* **What is expected**: Transcribe the lines below verbatim, skipping the images.

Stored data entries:
>>>>

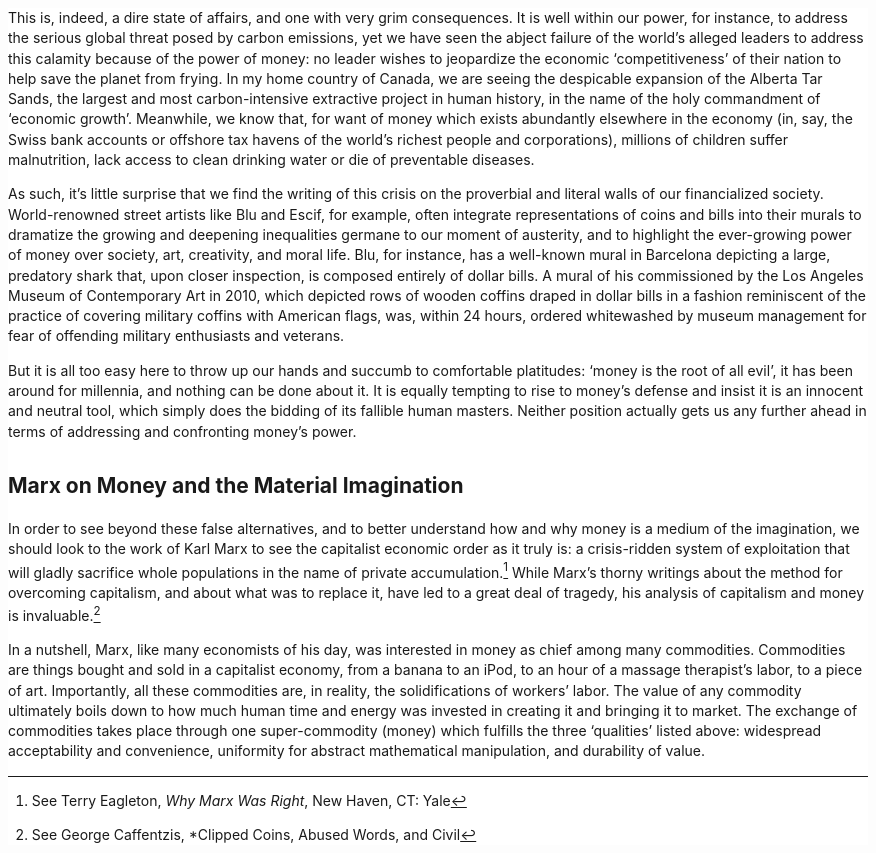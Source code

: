 This is, indeed, a dire state of affairs, and one with very grim
consequences. It is well within our power, for instance, to address the
serious global threat posed by carbon emissions, yet we have seen the
abject failure of the world’s alleged leaders to address this calamity
because of the power of money: no leader wishes to jeopardize the
economic ‘competitiveness’ of their nation to help save the planet from
frying. In my home country of Canada, we are seeing the despicable
expansion of the Alberta Tar Sands, the largest and most
carbon-intensive extractive project in human history, in the name of the
holy commandment of ‘economic growth’. Meanwhile, we know that, for want
of money which exists abundantly elsewhere in the economy (in, say, the
Swiss bank accounts or offshore tax havens of the world’s richest people
and corporations), millions of children suffer malnutrition, lack access
to clean drinking water or die of preventable diseases.

As such, it’s little surprise that we find the writing of this crisis on
the proverbial and literal walls of our financialized society.
World-renowned street artists like Blu and Escif, for example, often
integrate representations of coins and bills into their murals to
dramatize the growing and deepening inequalities germane to our moment
of austerity, and to highlight the ever-growing power of money over
society, art, creativity, and moral life. Blu, for instance, has a
well-known mural in Barcelona depicting a large, predatory shark that,
upon closer inspection, is composed entirely of dollar bills. A mural of
his commissioned by the Los Angeles Museum of Contemporary Art in 2010,
which depicted rows of wooden coffins draped in dollar bills in a
fashion reminiscent of the practice of covering military coffins with
American flags, was, within 24 hours, ordered whitewashed by museum
management for fear of offending military enthusiasts and veterans.

But it is all too easy here to throw up our hands and succumb to
comfortable platitudes: ‘money is the root of all evil’, it has been
around for millennia, and nothing can be done about it. It is equally
tempting to rise to money’s defense and insist it is an innocent and
neutral tool, which simply does the bidding of its fallible human
masters. Neither position actually gets us any further ahead in terms of
addressing and confronting money’s power.

## Marx on Money and the Material Imagination

In order to see beyond these false alternatives, and to better
understand how and why money is a medium of the imagination, we should
look to the work of Karl Marx to see the capitalist economic order as it
truly is: a crisis-ridden system of exploitation that will gladly
sacrifice whole populations in the name of private accumulation.[^4_1-Haiven_Max_9]
While Marx’s thorny writings about the method for overcoming capitalism,
and about what was to replace it, have led to a great deal of tragedy,
his analysis of capitalism and money is invaluable.[^4_1-Haiven_Max_10]

In a nutshell, Marx, like many economists of his day, was interested in
money as chief among many commodities. Commodities are things bought and
sold in a capitalist economy, from a banana to an iPod, to an hour of a
massage therapist’s labor, to a piece of art. Importantly, all these
commodities are, in reality, the solidifications of workers’ labor. The
value of any commodity ultimately boils down to how much human time and
energy was invested in creating it and bringing it to market. The
exchange of commodities takes place through one super-commodity (money)
which fulfills the three ‘qualities’ listed above: widespread
acceptability and convenience, uniformity for abstract mathematical
manipulation, and durability of value.


[^4_1-Haiven_Max_1]: See Bruce G. Carruthers and Laura Ariovich, *Money and Credit: A
[^4_1-Haiven_Max_2]: Lawrence Weschler, *Boggs: A Comedy of Values*. Chicago:
[^4_1-Haiven_Max_3]: *The Onion*, ‘U.S. Economy Grinds To Halt As Nation Realizes Money Just A Symbolic, Mutually Shared Illusion’, 16 February 2010, http://www.theonion.com/articles/us-economy-grinds-to-halt-as-nation-realizes-money,2912/.
[^4_1-Haiven_Max_4]: David Harvey, *A Brief History of Neoliberalism*, Oxford: Oxford
[^4_1-Haiven_Max_5]: Massimo De Angelis, *The Beginning of History: Value Struggles and
[^4_1-Haiven_Max_6]: Walden Bello, *Capitalism’s Last Stand?:Deglobalization in the Age
[^4_1-Haiven_Max_7]: Andrew Ross, *Creditocracy*, New York: OR Books, 2014.
[^4_1-Haiven_Max_8]: Göran Therborn, *The Killing Fields of Inequality*, London:
[^4_1-Haiven_Max_9]: See Terry Eagleton, *Why Marx Was Right*, New Haven, CT: Yale
[^4_1-Haiven_Max_10]: See George Caffentzis, *Clipped Coins, Abused Words, and Civil
[^4_1-Haiven_Max_11]: Michael Perelman, *Marx’s Crisis Theory: Scarcity, Labor and
[^4_1-Haiven_Max_12]: See David Graeber, *Debt: The First 5000 Years*. New York:
[^4_1-Haiven_Max_13]: On the uses and abuses of this proto-capitalist fantasy-world and
[^4_1-Haiven_Max_14]: On this process, see David Harvey, *The Limits to Capital*,
[^4_1-Haiven_Max_15]: See http://www.artichokeyinkpress.com/;
[^4_1-Haiven_Max_16]: See David Graeber, *Toward An Anthropological Theory of Value:
[^4_1-Haiven_Max_17]: Viviana Zelizer, *The Social Meaning of Money: Pin Money,
[^4_1-Haiven_Max_18]: Peter North, *Money and Liberation: The Micropolitics of
[^4_1-Haiven_Max_19]: Dean Beeby, ‘Feminist Disappears from Public History under Harper
[^4_1-Haiven_Max_20]: Benedict Anderson, *Imagined Communities*, London and New York:
[^4_1-Haiven_Max_21]: See Mark C. Taylor, ‘Financialization of Art’, *Capitalism and
[^4_1-Haiven_Max_22]: On this perspective, see Fredric Jameson, *Representing Capital:
[^4_1-Haiven_Max_23]: See Niall Ferguson, *The Ascent of Money: A Financial History of
[^4_1-Haiven_Max_24]: On the struggles over what areas of life ought to be exlcuded
[^4_1-Haiven_Max_25]: Anitra Nelson and Frans Timmerman (eds) *Life Without Money:
[^4_1-Haiven_Max_26]: See http://carolinewoolard.com/.
[^4_1-Haiven_Max_27]: See http://www.geheimagentur.net/.
[^4_1-Haiven_Max_28]: See [http://www.schwarzbank.org/](http://www.schwarzbank.org/).
[^4_1-Haiven_Max_29]: See <http://moneyandart.tumblr.com/>.
[^4_1-Haiven_Max_30]: Marc Shell, *Art and Money*, Chicago: University of Chicago
[^4_1-Haiven_Max_31]: Claire Bishop, *Artificial Hells: Participatory Art and the
[^4_1-Haiven_Max_32]: Joseph Beuys et al. *What Is Money? A Discussion*, West Hoathly: Clairview, 2010.
[^4_1-Haiven_Max_33]: See [http://blog.artasmoney.com/blog/](http://blog.artasmoney.com/blog/).
[^4_1-Haiven_Max_34]: See [http://www.nonfunctionalthoughts.net/](http://www.nonfunctionalthoughts.net/).
[^4_1-Haiven_Max_35]: See [http://www.cassiethornton.com/](http://www.cassiethornton.com/).
[^4_1-Haiven_Max_36]: See [http://www.melchin.org/](http://www.melchin.org/).
[^4_1-Haiven_Max_37]: See Max Haiven and Alex Khasnabish, *The Radical Imagination:
[^4_1-Haiven_Max_38]: See Etienne Balibar, *The Philosophy of Marx*, London and New
[^4_1-Haiven_Max_39]: Karl Marx and V.I. Lenin, *The Civil War in France and the Paris
[^4_1-Haiven_Max_40]: See <https://www.marxists.org/archive/marx/works/1871/civil-war-france/ch05.htm.>.
[^4_1-Haiven_Max_41]: C.L.R. James, ‘They Showed the Way to Labor Emancipation: On Karl Marx and the 75th Anniversary of the Paris Commune’ (1946), <https://www.marxists.org/archive/james-clr/works/1946/03/paris-commune.htm>.
[^4_1-Haiven_Max_42]: See <http://www.marxists.org/archive/marx/works/1871/civil-war-france/postscript.htm.>.
[^4_1-Haiven_Max_43]: See Kristen Ross, *The Emergence of Social Space: Rimbaud and the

<<<<

* **Answer**:
Source code

: This is, indeed, a dire state of affairs, and one with very grim
consequences. It is well within our power, for instance, to address the
serious global threat posed by carbon emissions, yet we have seen the
abject failure of the world’s alleged leaders to address this calamity
because of the power of money: no leader wishes to jeopardize the
economic ‘competitiveness’ of their nation to help save the planet from
frying. In my home country of Canada, we are seeing the despicable
expansion of the Alberta Tar Sands, the largest and most
carbon-intensive extractive project in human history, in the name of the
holy commandment of ‘economic growth’. Meanwhile, we know that, for want
of money which exists abundantly elsewhere in the economy (in, say, the
Swiss bank accounts or offshore tax havens of the world’s richest people
and corporations), millions of children suffer malnutrition, lack access
to clean drinking water or die of preventable diseases.

As such, it’s little surprise that we find the writing of this crisis on
the proverbial and literal walls of our financialized society.
World-renowned street artists like Blu and Escif, for example, often
integrate representations of coins and bills into their murals to
dramatize the growing and deepening inequalities germane to our moment
of austerity, and to highlight the ever-growing power of money over
society, art, creativity, and moral life. Blu, for instance, has a
well-known mural in Barcelona depicting a large, predatory shark that,
upon closer inspection, is composed entirely of dollar bills. A mural of
his commissioned by the Los Angeles Museum of Contemporary Art in 2010,
which depicted rows of wooden coffins draped in dollar bills in a
fashion reminiscent of the practice of covering military coffins with
American flags, was, within 24 hours, ordered whitewashed by museum
management for fear of offending military enthusiasts and veterans.

But it is all too easy here to throw up our hands and succumb to
comfortable platitudes: ‘money is the root of all evil’, it has been
around for millennia, and nothing can be done about it. It is equally
tempting to rise to money’s defense and insist it is an innocent and
neutral tool, which simply does the bidding of its fallible human
masters. Neither position actually gets us any further ahead in terms of
addressing and confronting money’s power.

## Marx on Money and the Material Imagination

In order to see beyond these false alternatives, and to better
understand how and why money is a medium of the imagination, we should
look to the work of Karl Marx to see the capitalist economic order as it
truly is: a crisis-ridden system of exploitation that will gladly
sacrifice whole populations in the name of private accumulation.[^4_1-Haiven_Max_9]
While Marx’s thorny writings about the method for overcoming capitalism,
and about what was to replace it, have led to a great deal of tragedy,
his analysis of capitalism and money is invaluable.[^4_1-Haiven_Max_10]

In a nutshell, Marx, like many economists of his day, was interested in
money as chief among many commodities. Commodities are things bought and
sold in a capitalist economy, from a banana to an iPod, to an hour of a
massage therapist’s labor, to a piece of art. Importantly, all these
commodities are, in reality, the solidifications of workers’ labor. The
value of any commodity ultimately boils down to how much human time and
energy was invested in creating it and bringing it to market. The
exchange of commodities takes place through one super-commodity (money)
which fulfills the three ‘qualities’ listed above: widespread
acceptability and convenience, uniformity for abstract mathematical
manipulation, and durability of value.


[^4_1-Haiven_Max_1]: See Bruce G. Carruthers and Laura Ariovich, *Money and Credit: A
[^4_1-Haiven_Max_2]: Lawrence Weschler, *Boggs: A Comedy of Values*. Chicago:
[^4_1-Haiven_Max_3]: *The Onion*, ‘U.S. Economy Grinds To Halt As Nation Realizes Money Just A Symbolic, Mutually Shared Illusion’, 16 February 2010, http://www.theonion.com/articles/us-economy-grinds-to-halt-as-nation-realizes-money,2912/.
[^4_1-Haiven_Max_4]: David Harvey, *A Brief History of Neoliberalism*, Oxford: Oxford
[^4_1-Haiven_Max_5]: Massimo De Angelis, *The Beginning of History: Value Struggles and
[^4_1-Haiven_Max_6]: Walden Bello, *Capitalism’s Last Stand?:Deglobalization in the Age
[^4_1-Haiven_Max_7]: Andrew Ross, *Creditocracy*, New York: OR Books, 2014.
[^4_1-Haiven_Max_8]: Göran Therborn, *The Killing Fields of Inequality*, London:
[^4_1-Haiven_Max_9]: See Terry Eagleton, *Why Marx Was Right*, New Haven, CT: Yale
[^4_1-Haiven_Max_10]: See George Caffentzis, *Clipped Coins, Abused Words, and Civil
[^4_1-Haiven_Max_11]: Michael Perelman, *Marx’s Crisis Theory: Scarcity, Labor and
[^4_1-Haiven_Max_12]: See David Graeber, *Debt: The First 5000 Years*. New York:
[^4_1-Haiven_Max_13]: On the uses and abuses of this proto-capitalist fantasy-world and
[^4_1-Haiven_Max_14]: On this process, see David Harvey, *The Limits to Capital*,
[^4_1-Haiven_Max_15]: See http://www.artichokeyinkpress.com/;
[^4_1-Haiven_Max_16]: See David Graeber, *Toward An Anthropological Theory of Value:
[^4_1-Haiven_Max_17]: Viviana Zelizer, *The Social Meaning of Money: Pin Money,
[^4_1-Haiven_Max_18]: Peter North, *Money and Liberation: The Micropolitics of
[^4_1-Haiven_Max_19]: Dean Beeby, ‘Feminist Disappears from Public History under Harper
[^4_1-Haiven_Max_20]: Benedict Anderson, *Imagined Communities*, London and New York:
[^4_1-Haiven_Max_21]: See Mark C. Taylor, ‘Financialization of Art’, *Capitalism and
[^4_1-Haiven_Max_22]: On this perspective, see Fredric Jameson, *Representing Capital:
[^4_1-Haiven_Max_23]: See Niall Ferguson, *The Ascent of Money: A Financial History of
[^4_1-Haiven_Max_24]: On the struggles over what areas of life ought to be exlcuded
[^4_1-Haiven_Max_25]: Anitra Nelson and Frans Timmerman (eds) *Life Without Money:
[^4_1-Haiven_Max_26]: See http://carolinewoolard.com/.
[^4_1-Haiven_Max_27]: See http://www.geheimagentur.net/.
[^4_1-Haiven_Max_28]: See [http://www.schwarzbank.org/](http://www.schwarzbank.org/).
[^4_1-Haiven_Max_29]: See <http://moneyandart.tumblr.com/>.
[^4_1-Haiven_Max_30]: Marc Shell, *Art and Money*, Chicago: University of Chicago
[^4_1-Haiven_Max_31]: Claire Bishop, *Artificial Hells: Participatory Art and the
[^4_1-Haiven_Max_32]: Joseph Beuys et al. *What Is Money? A Discussion*, West Hoathly: Clairview, 2010.
[^4_1-Haiven_Max_33]: See [http://blog.artasmoney.com/blog/](http://blog.artasmoney.com/blog/).
[^4_1-Haiven_Max_34]: See [http://www.nonfunctionalthoughts.net/](http://www.nonfunctionalthoughts.net/).
[^4_1-Haiven_Max_35]: See [http://www.cassiethornton.com/](http://www.cassiethornton.com/).
[^4_1-Haiven_Max_36]: See [http://www.melchin.org/](http://www.melchin.org/).
[^4_1-Haiven_Max_37]: See Max Haiven and Alex Khasnabish, *The Radical Imagination:
[^4_1-Haiven_Max_38]: See Etienne Balibar, *The Philosophy of Marx*, London and New
[^4_1-Haiven_Max_39]: Karl Marx and V.I. Lenin, *The Civil War in France and the Paris
[^4_1-Haiven_Max_40]: See <https://www.marxists.org/archive/marx/works/1871/civil-war-france/ch05.htm.>.
[^4_1-Haiven_Max_41]: C.L.R. James, ‘They Showed the Way to Labor Emancipation: On Karl Marx and the 75th Anniversary of the Paris Commune’ (1946), <https://www.marxists.org/archive/james-clr/works/1946/03/paris-commune.htm>.
[^4_1-Haiven_Max_42]: See <http://www.marxists.org/archive/marx/works/1871/civil-war-france/postscript.htm.>.
[^4_1-Haiven_Max_43]: See Kristen Ross, *The Emergence of Social Space: Rimbaud and the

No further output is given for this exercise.